Join Date: Nov 2011
Location: Beautiful Pacific Northwest
• Horses: 0
Here's the party-pooper in me first: Safety first.
Wear your helmet. Always. Double-always when jumping. All risk increases once your horse leaves the ground. If a horse doesn't jump high enough,m or you're using jumps that don't fall away easily (which you are), the horse can go down on its face, meaning if you don't have a good enough position, you fly over the top and directly onto the top of your head - pogo-stick-style.
It's really easy to build jump-standards using a 4' 4x4 and 4 2x4's at the base.
Should be no problem in Amish-country. Then you buy some cheapo jump-cups on closeout at Dover, use a 4" wooden pole, and you have a safe, super adjustable jump. Start with cross-rails, so you and your horse get used to aiming for the center. For low jumps, cross-rails, cavalettis, etc I've used a wooden pole just laid on top of a couple of chopping-blocks, so they can easily roll off if hit.
Lose the shanked bit. If your mare likes to jump, which it looks like she does, she'll quickly learn to hate it very quickly the first time you fail to give her adequate release and that bit pops her in the mouth, not to mention what would happen to her if she went down on her face with that bit.
And then on to more fun topics!
She looks fun to jump. Does she hesitate at the jumps or go right at them, like she wants to and likes to do it?
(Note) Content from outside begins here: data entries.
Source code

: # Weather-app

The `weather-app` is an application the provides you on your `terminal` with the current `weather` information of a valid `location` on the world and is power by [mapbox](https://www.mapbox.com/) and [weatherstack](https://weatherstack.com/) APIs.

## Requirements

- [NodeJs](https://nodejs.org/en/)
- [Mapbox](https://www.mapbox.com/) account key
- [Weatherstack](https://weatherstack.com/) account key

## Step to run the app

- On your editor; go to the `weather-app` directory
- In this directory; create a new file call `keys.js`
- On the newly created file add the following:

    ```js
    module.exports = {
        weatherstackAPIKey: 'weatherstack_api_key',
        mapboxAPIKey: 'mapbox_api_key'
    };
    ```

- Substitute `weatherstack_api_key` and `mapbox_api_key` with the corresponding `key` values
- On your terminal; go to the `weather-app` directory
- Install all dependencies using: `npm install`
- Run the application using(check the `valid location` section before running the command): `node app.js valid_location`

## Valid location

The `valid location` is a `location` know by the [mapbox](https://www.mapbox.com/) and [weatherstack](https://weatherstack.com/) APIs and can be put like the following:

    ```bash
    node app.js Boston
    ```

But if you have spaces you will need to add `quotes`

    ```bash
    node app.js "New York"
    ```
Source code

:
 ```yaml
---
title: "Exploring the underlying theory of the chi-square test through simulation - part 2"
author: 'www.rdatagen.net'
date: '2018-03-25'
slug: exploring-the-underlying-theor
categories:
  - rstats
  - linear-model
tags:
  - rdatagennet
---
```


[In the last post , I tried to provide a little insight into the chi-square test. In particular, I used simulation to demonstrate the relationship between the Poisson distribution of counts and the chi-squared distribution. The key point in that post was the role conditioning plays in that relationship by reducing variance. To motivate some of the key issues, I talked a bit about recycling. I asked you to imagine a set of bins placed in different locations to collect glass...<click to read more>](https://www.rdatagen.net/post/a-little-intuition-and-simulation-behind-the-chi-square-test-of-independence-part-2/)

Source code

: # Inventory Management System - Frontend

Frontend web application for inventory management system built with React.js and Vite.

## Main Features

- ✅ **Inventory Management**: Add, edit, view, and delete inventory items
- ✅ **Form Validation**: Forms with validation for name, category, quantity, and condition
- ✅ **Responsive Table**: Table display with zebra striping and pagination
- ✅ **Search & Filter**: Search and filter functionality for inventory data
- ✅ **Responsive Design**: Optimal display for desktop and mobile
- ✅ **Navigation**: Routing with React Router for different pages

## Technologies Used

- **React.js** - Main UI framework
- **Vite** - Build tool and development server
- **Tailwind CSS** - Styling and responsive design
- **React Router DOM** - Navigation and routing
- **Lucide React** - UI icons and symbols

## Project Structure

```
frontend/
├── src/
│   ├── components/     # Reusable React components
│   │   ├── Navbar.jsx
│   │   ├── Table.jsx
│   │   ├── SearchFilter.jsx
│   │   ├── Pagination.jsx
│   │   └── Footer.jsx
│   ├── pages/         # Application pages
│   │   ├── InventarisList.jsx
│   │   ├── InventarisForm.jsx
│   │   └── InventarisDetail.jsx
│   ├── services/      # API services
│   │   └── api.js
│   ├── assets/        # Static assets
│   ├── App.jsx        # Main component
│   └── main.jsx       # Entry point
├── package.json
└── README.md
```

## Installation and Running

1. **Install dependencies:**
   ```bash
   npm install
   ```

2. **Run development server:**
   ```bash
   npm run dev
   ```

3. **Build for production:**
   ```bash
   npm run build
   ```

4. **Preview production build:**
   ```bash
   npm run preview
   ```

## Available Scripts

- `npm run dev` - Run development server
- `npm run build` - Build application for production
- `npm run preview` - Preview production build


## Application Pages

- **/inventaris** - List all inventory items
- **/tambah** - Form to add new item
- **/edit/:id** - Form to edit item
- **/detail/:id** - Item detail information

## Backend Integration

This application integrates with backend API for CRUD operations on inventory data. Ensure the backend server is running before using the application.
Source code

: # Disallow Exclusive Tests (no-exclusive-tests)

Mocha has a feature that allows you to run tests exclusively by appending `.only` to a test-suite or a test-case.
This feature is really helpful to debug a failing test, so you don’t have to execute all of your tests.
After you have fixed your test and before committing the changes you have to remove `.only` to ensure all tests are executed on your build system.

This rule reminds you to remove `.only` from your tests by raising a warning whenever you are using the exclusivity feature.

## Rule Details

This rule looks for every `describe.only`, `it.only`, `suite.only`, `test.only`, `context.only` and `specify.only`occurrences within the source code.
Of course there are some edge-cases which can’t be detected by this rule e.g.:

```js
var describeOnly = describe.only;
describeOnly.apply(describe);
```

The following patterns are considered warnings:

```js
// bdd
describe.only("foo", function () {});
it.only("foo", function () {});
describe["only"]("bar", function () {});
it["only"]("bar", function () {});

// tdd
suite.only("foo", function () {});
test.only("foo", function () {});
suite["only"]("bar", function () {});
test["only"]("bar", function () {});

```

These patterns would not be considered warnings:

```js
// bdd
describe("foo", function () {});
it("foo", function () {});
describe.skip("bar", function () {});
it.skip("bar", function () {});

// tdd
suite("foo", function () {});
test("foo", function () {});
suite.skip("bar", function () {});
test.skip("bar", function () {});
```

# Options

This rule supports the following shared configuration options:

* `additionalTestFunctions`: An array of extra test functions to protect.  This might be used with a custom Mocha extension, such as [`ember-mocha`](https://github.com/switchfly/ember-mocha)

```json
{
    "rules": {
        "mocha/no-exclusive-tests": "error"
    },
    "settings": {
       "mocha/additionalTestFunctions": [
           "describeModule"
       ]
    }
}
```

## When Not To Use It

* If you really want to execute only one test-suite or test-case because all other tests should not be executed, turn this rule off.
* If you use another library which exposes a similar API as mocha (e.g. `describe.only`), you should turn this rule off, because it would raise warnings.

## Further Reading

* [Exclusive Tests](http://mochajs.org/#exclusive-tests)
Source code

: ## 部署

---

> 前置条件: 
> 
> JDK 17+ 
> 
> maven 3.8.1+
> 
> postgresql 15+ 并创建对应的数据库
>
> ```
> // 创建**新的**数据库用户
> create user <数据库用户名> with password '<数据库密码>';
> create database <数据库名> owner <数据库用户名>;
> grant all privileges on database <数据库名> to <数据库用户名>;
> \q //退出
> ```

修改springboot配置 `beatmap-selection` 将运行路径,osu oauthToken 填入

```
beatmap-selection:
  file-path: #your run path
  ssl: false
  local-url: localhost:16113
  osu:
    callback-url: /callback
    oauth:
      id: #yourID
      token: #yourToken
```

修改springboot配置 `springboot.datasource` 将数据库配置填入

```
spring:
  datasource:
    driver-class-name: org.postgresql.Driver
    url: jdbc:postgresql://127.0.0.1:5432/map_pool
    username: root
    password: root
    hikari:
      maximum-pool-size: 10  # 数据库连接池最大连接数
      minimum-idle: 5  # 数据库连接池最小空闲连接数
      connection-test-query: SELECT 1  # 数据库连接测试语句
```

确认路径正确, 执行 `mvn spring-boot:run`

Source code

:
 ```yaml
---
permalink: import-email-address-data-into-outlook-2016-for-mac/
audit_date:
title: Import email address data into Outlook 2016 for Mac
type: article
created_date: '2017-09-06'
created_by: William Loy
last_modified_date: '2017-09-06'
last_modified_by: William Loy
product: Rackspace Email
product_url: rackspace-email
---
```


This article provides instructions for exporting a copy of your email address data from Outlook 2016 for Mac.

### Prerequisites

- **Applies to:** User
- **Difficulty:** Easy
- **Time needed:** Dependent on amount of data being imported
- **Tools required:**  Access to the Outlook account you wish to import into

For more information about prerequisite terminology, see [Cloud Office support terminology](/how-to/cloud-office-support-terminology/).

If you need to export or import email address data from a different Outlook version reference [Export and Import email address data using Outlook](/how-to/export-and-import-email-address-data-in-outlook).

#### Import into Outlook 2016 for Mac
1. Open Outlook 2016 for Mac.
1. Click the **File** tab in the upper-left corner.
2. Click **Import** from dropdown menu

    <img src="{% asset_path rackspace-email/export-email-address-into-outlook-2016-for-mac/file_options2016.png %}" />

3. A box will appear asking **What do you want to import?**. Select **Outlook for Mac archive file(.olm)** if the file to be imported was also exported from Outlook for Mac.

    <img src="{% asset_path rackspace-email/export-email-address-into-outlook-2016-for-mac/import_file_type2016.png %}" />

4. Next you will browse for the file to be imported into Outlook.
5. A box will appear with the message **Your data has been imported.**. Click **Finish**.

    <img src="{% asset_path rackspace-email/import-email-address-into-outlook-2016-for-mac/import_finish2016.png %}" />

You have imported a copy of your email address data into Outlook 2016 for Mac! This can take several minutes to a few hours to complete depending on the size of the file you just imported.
You asked about your position. Really a very good start. You're looking up and to where you want to go. Remember that. Don't look down or look at the jump as you go over. Get a trainer, and you'll go through the work described by other posters. To be more concrete, you're jumping a bit forward, and you've lost your leg. In that position, if your horse were to refuse, or stumble, you would have difficult not going over her. I know a lot of trainers actually train that style now, so I'll probably get dinged for my comments. I was taught a more stable style, where you keep your butt more over the saddle and the leg more at the girth. You'll be practicing a lot of keeping your weight down in your heel to keep your leg in position.